Article d'opinion : Barbara Dubois
Il y a quelques semaines, j'ai participé à la IBikeBudapest, une grande balade cycliste collective dans les rues de Budapest. Mon partenaire, lui, enfourche son vélo tous les jours avec une aisance déconcertante, se faufilant entre les voitures sans sourciller. Moi, la plupart du temps, je regarde les cyclistes passer depuis le trottoir. Pourtant, pour cet événement, j'y suis allée — comme l'an dernier — parce que je veux vivre dans une ville où même les gens timides comme moi peuvent pédaler sans avoir peur.
Cette année, malgré très peu d'entraînement, je me suis sentie bien plus à l'aise en selle. Moins d'inquiétude dans les virages, moins de doutes sur ma place dans la foule. Et si la balade de l'année dernière était déjà une belle expérience, celle-ci, je l'ai vécue avec une joie totalement sincère.
Le soleil brillait, la température était parfaite. L'avenue Andrássy, habituellement envahie de voitures, révélait un visage que je ne lui connaissais pas — calme, presque solennel. Traverser le Danube à vélo avait quelque chose de magique. Et le tunnel : on y est entrés en riant, en criant, comme tout le monde autour de nous, comme si on avait soudain rejoint un jeu d'enfants partagé par des centaines d'inconnus.
Mais le meilleur n'était pas dans ces instants spectaculaires. Il était dans les gens. Dans tous ces sourires autour de moi. Nous étions là pour la même cause, et ça se sentait dans l'air. Personne ne bousculait, personne ne s'énervait. On faisait attention les uns aux autres. Si quelqu'un ralentissait, on s'adaptait. Si quelqu'un hésitait, on l'encourageait. On était vraiment ensemble, comme une communauté qui se soutient.

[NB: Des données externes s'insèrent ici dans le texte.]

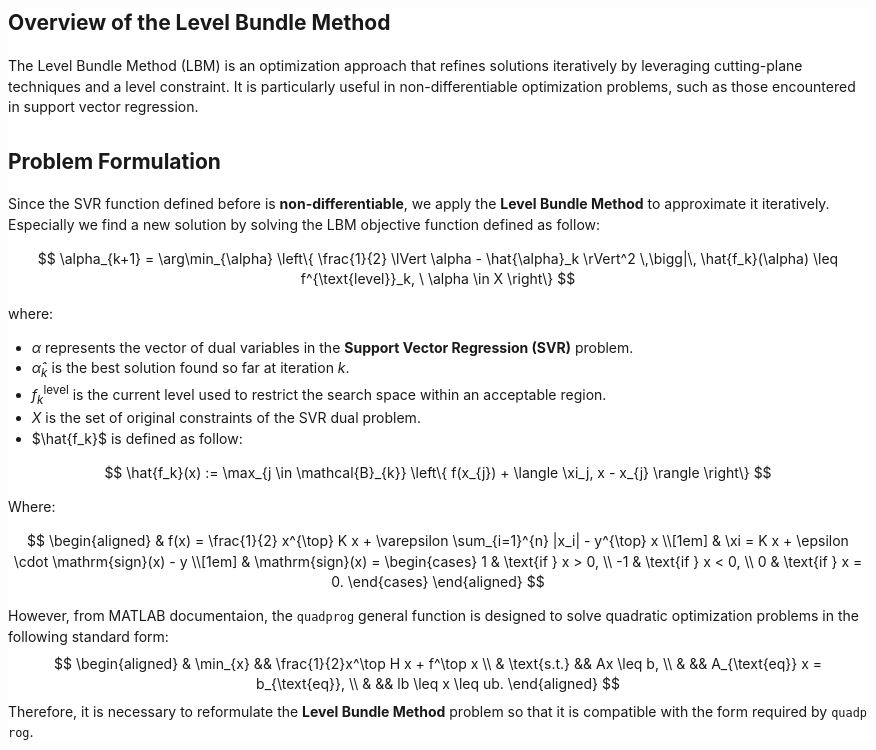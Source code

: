 ## Overview of the Level Bundle Method

The Level Bundle Method (LBM) is an optimization approach that refines solutions iteratively by leveraging cutting-plane techniques and a level constraint. It is particularly useful in non-differentiable optimization problems, such as those encountered in support vector regression.


## Problem Formulation

Since the SVR function defined before is **non-differentiable**, we apply the **Level Bundle Method** to approximate it iteratively. Especially we find a new solution by solving the LBM objective function defined as follow:

$$
\alpha_{k+1} = \arg\min_{\alpha} \left\{ \frac{1}{2} \lVert \alpha - \hat{\alpha}_k \rVert^2 \,\bigg|\, \hat{f_k}(\alpha) \leq f^{\text{level}}_k, \ \alpha \in X \right\}
$$

where:

- $\alpha$ represents the vector of dual variables in the **Support Vector Regression (SVR)** problem.  
- $\hat{\alpha}_k$ is the best solution found so far at iteration $k$.  
- $f^{\text{level}}_k$ is the current level used to restrict the search space within an acceptable region.
- $X$ is the set of original constraints of the SVR dual problem.
- $\hat{f_k}$ is defined as follow:

$$
\hat{f_k}(x) := \max_{j \in \mathcal{B}_{k}} \left\{ f(x_{j}) + \langle \xi_j, x - x_{j} \rangle \right\}
$$

Where:

$$
\begin{aligned}
& f(x) = \frac{1}{2} x^{\top} K x + \varepsilon \sum_{i=1}^{n} |x_i| - y^{\top} x 
\\[1em]
& \xi = K x + \epsilon \cdot \mathrm{sign}(x) - y 
\\[1em]
& \mathrm{sign}(x) = 
\begin{cases} 
1                & \text{if } x > 0, 
\\
-1               & \text{if } x < 0, 
\\
0             & \text{if } x = 0.
\end{cases}
\end{aligned}
$$

However, from MATLAB documentaion, the `quadprog` general function is designed to solve quadratic optimization problems in the following standard form:
$$
\begin{aligned}
& \min_{x} && \frac{1}{2}x^\top H x + f^\top x \\
& \text{s.t.} && Ax \leq b, \\
& && A_{\text{eq}} x = b_{\text{eq}}, \\
& && lb \leq x \leq ub.
\end{aligned}
$$
Therefore, it is necessary to reformulate the **Level Bundle Method** problem so that it is compatible with the form required by `quadprog`.
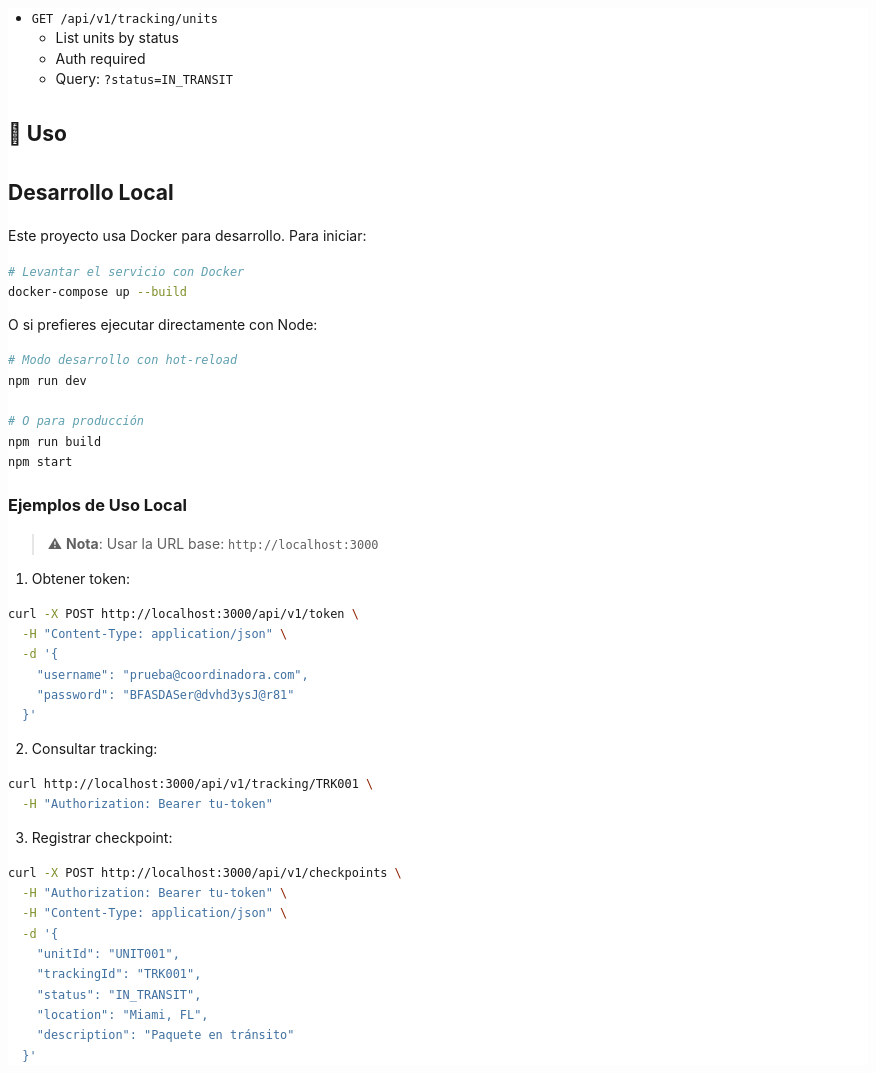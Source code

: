 - `GET /api/v1/tracking/units`
  - List units by status
  - Auth required
  - Query: `?status=IN_TRANSIT`


## 🚦 Uso

## Desarrollo Local

Este proyecto usa Docker para desarrollo. Para iniciar:

```bash
# Levantar el servicio con Docker
docker-compose up --build
```

O si prefieres ejecutar directamente con Node:

```bash
# Modo desarrollo con hot-reload
npm run dev

# O para producción
npm run build
npm start
```

### Ejemplos de Uso Local

> ⚠️ **Nota**: Usar la URL base: `http://localhost:3000`

1. Obtener token:
```bash
curl -X POST http://localhost:3000/api/v1/token \
  -H "Content-Type: application/json" \
  -d '{
    "username": "prueba@coordinadora.com",
    "password": "BFASDASer@dvhd3ysJ@r81"
  }'
```

2. Consultar tracking:
```bash
curl http://localhost:3000/api/v1/tracking/TRK001 \
  -H "Authorization: Bearer tu-token"
```

3. Registrar checkpoint:
```bash
curl -X POST http://localhost:3000/api/v1/checkpoints \
  -H "Authorization: Bearer tu-token" \
  -H "Content-Type: application/json" \
  -d '{
    "unitId": "UNIT001",
    "trackingId": "TRK001",
    "status": "IN_TRANSIT",
    "location": "Miami, FL",
    "description": "Paquete en tránsito"
  }'
```
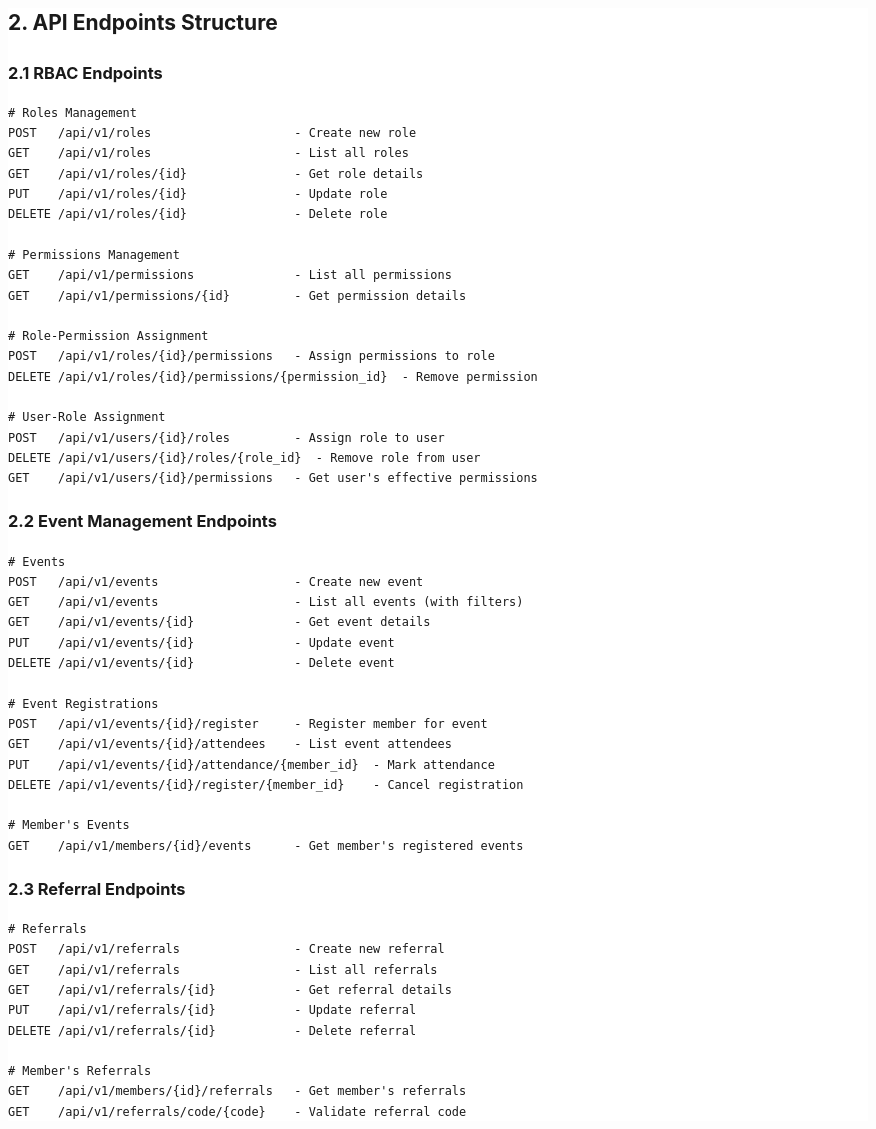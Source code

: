 
## 2. API Endpoints Structure

### 2.1 RBAC Endpoints

```
# Roles Management
POST   /api/v1/roles                    - Create new role
GET    /api/v1/roles                    - List all roles
GET    /api/v1/roles/{id}               - Get role details
PUT    /api/v1/roles/{id}               - Update role
DELETE /api/v1/roles/{id}               - Delete role

# Permissions Management
GET    /api/v1/permissions              - List all permissions
GET    /api/v1/permissions/{id}         - Get permission details

# Role-Permission Assignment
POST   /api/v1/roles/{id}/permissions   - Assign permissions to role
DELETE /api/v1/roles/{id}/permissions/{permission_id}  - Remove permission

# User-Role Assignment
POST   /api/v1/users/{id}/roles         - Assign role to user
DELETE /api/v1/users/{id}/roles/{role_id}  - Remove role from user
GET    /api/v1/users/{id}/permissions   - Get user's effective permissions
```

### 2.2 Event Management Endpoints

```
# Events
POST   /api/v1/events                   - Create new event
GET    /api/v1/events                   - List all events (with filters)
GET    /api/v1/events/{id}              - Get event details
PUT    /api/v1/events/{id}              - Update event
DELETE /api/v1/events/{id}              - Delete event

# Event Registrations
POST   /api/v1/events/{id}/register     - Register member for event
GET    /api/v1/events/{id}/attendees    - List event attendees
PUT    /api/v1/events/{id}/attendance/{member_id}  - Mark attendance
DELETE /api/v1/events/{id}/register/{member_id}    - Cancel registration

# Member's Events
GET    /api/v1/members/{id}/events      - Get member's registered events
```

### 2.3 Referral Endpoints

```
# Referrals
POST   /api/v1/referrals                - Create new referral
GET    /api/v1/referrals                - List all referrals
GET    /api/v1/referrals/{id}           - Get referral details
PUT    /api/v1/referrals/{id}           - Update referral
DELETE /api/v1/referrals/{id}           - Delete referral

# Member's Referrals
GET    /api/v1/members/{id}/referrals   - Get member's referrals
GET    /api/v1/referrals/code/{code}    - Validate referral code
```
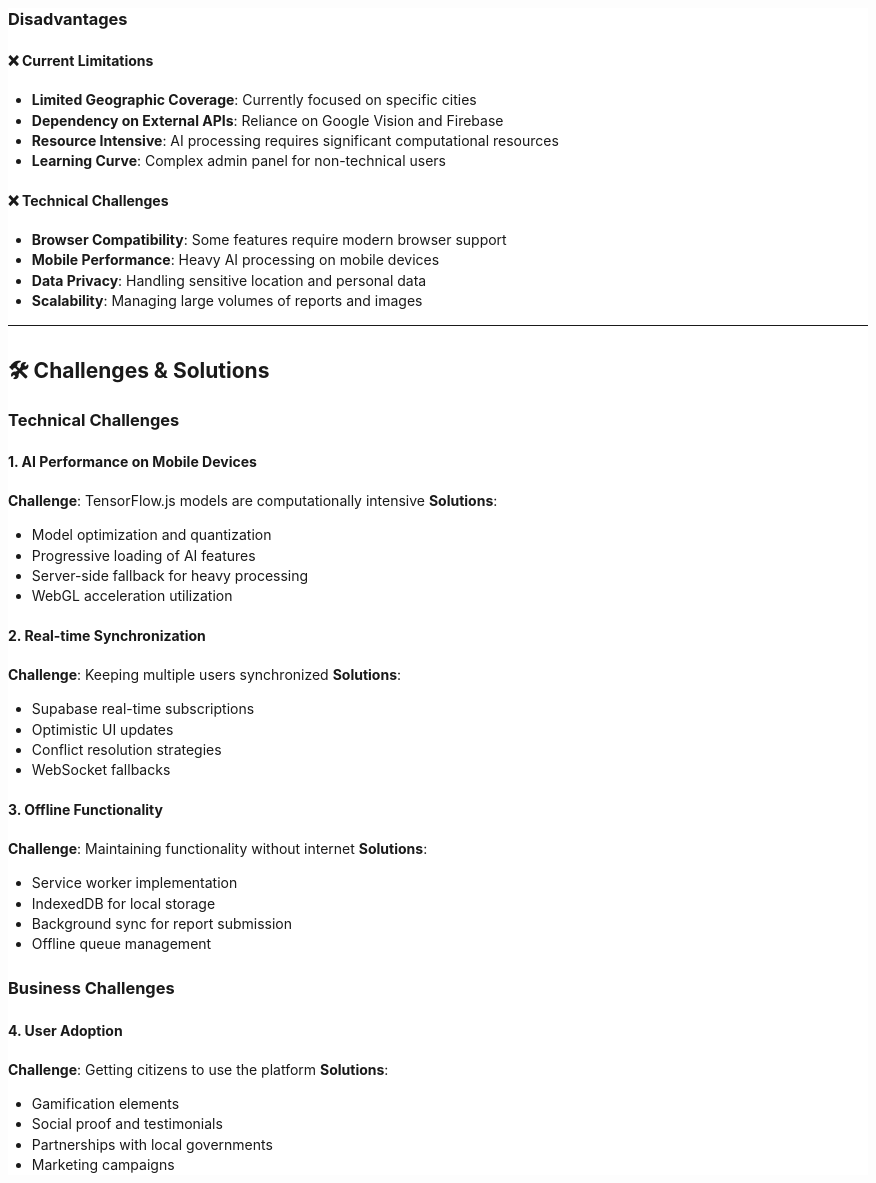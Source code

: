### Disadvantages

#### ❌ Current Limitations
- **Limited Geographic Coverage**: Currently focused on specific cities
- **Dependency on External APIs**: Reliance on Google Vision and Firebase
- **Resource Intensive**: AI processing requires significant computational resources
- **Learning Curve**: Complex admin panel for non-technical users

#### ❌ Technical Challenges
- **Browser Compatibility**: Some features require modern browser support
- **Mobile Performance**: Heavy AI processing on mobile devices
- **Data Privacy**: Handling sensitive location and personal data
- **Scalability**: Managing large volumes of reports and images

---

## 🛠️ Challenges & Solutions

### Technical Challenges

#### 1. **AI Performance on Mobile Devices**
**Challenge**: TensorFlow.js models are computationally intensive
**Solutions**:
- Model optimization and quantization
- Progressive loading of AI features
- Server-side fallback for heavy processing
- WebGL acceleration utilization

#### 2. **Real-time Synchronization**
**Challenge**: Keeping multiple users synchronized
**Solutions**:
- Supabase real-time subscriptions
- Optimistic UI updates
- Conflict resolution strategies
- WebSocket fallbacks

#### 3. **Offline Functionality**
**Challenge**: Maintaining functionality without internet
**Solutions**:
- Service worker implementation
- IndexedDB for local storage
- Background sync for report submission
- Offline queue management

### Business Challenges

#### 4. **User Adoption**
**Challenge**: Getting citizens to use the platform
**Solutions**:
- Gamification elements
- Social proof and testimonials
- Partnerships with local governments
- Marketing campaigns
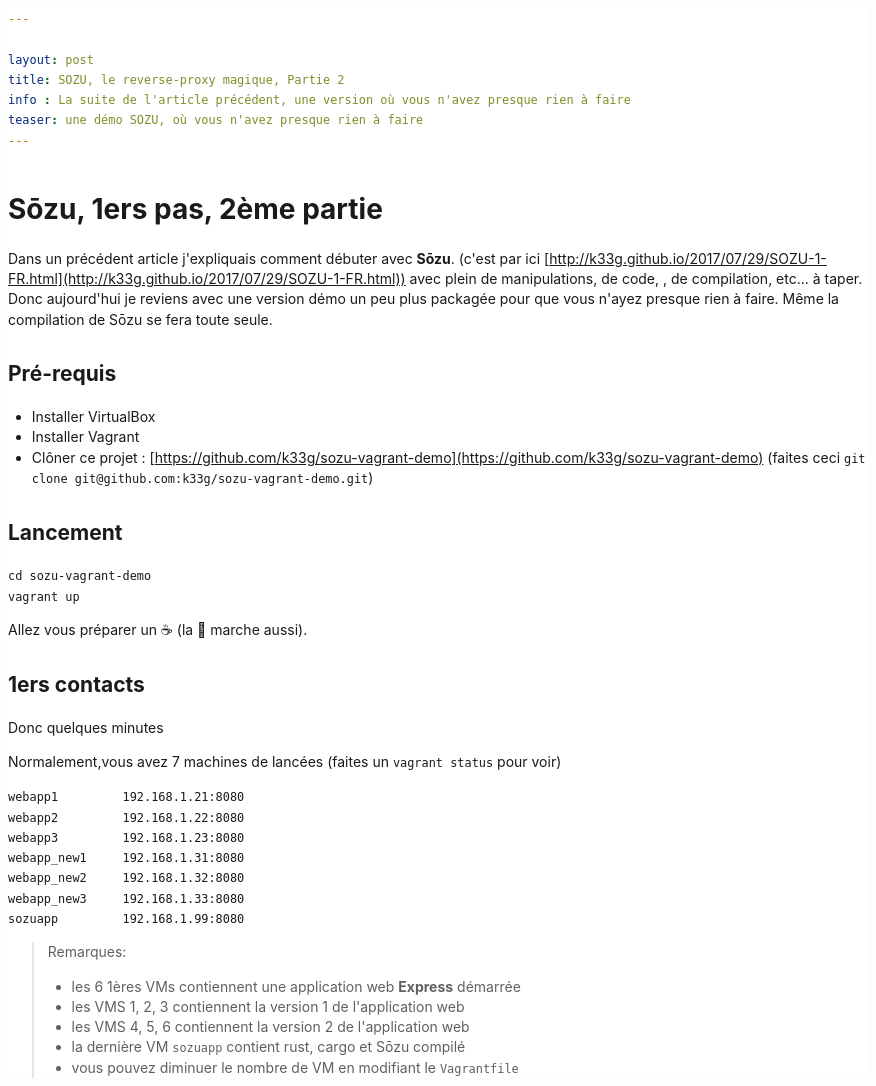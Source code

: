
 ```yaml
---

layout: post
title: SOZU, le reverse-proxy magique, Partie 2
info : La suite de l'article précédent, une version où vous n'avez presque rien à faire
teaser: une démo SOZU, où vous n'avez presque rien à faire
---
```


# Sōzu, 1ers pas, 2ème partie

Dans un précédent article j'expliquais comment débuter avec **Sōzu**. (c'est par ici [http://k33g.github.io/2017/07/29/SOZU-1-FR.html](http://k33g.github.io/2017/07/29/SOZU-1-FR.html)) avec plein de manipulations, de code, , de compilation, etc... à taper. Donc aujourd'hui je reviens avec une version démo un peu plus packagée pour que vous n'ayez presque rien à faire. Même la compilation de Sōzu se fera toute seule.

## Pré-requis

- Installer VirtualBox
- Installer Vagrant
- Clôner ce projet : [https://github.com/k33g/sozu-vagrant-demo](https://github.com/k33g/sozu-vagrant-demo) (faites ceci `git clone git@github.com:k33g/sozu-vagrant-demo.git`)

## Lancement

```shell
cd sozu-vagrant-demo
vagrant up
```

Allez vous préparer un ☕️ (la 🍺 marche aussi). 

## 1ers contacts

Donc quelques minutes

Normalement,vous avez 7 machines de lancées (faites un `vagrant status` pour voir)

```shell
webapp1         192.168.1.21:8080
webapp2         192.168.1.22:8080
webapp3         192.168.1.23:8080
webapp_new1     192.168.1.31:8080
webapp_new2     192.168.1.32:8080
webapp_new3     192.168.1.33:8080
sozuapp         192.168.1.99:8080 
```

> Remarques:
> - les 6 1ères VMs contiennent une application web **Express** démarrée
> - les VMS 1, 2, 3 contiennent la version 1 de l'application web
> - les VMS 4, 5, 6 contiennent la version 2 de l'application web
> - la dernière VM `sozuapp` contient rust, cargo et Sōzu compilé
> - vous pouvez diminuer le nombre de VM en modifiant le `Vagrantfile`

Dans cette atmosphère, je me suis sentie différente. Plus légère. Plus ouverte. Plus heureuse que je ne l'avais été depuis longtemps.
Sur le chemin du retour, j'ai commencé à me demander pourquoi
Que s'était-il passé, au fond ? Je n'avais atteint aucun objectif particulier. Je n'avais pas accompli de performance remarquable. Je n'avais rien « mérité » au sens classique du terme. J'étais simplement là.
Et c'est peut-être justement ça, l'essentiel.
On a souvent tendance à conditionner le bonheur. Je serai heureux quand j'aurai réussi ceci. Quand j'aurai prouvé cela. Quand j'aurai travaillé suffisamment dur pour le mériter. Ces joies-là existent, bien sûr, et elles sont précieuses. Être fier de soi, voir le fruit de ses efforts — c'est réel et important.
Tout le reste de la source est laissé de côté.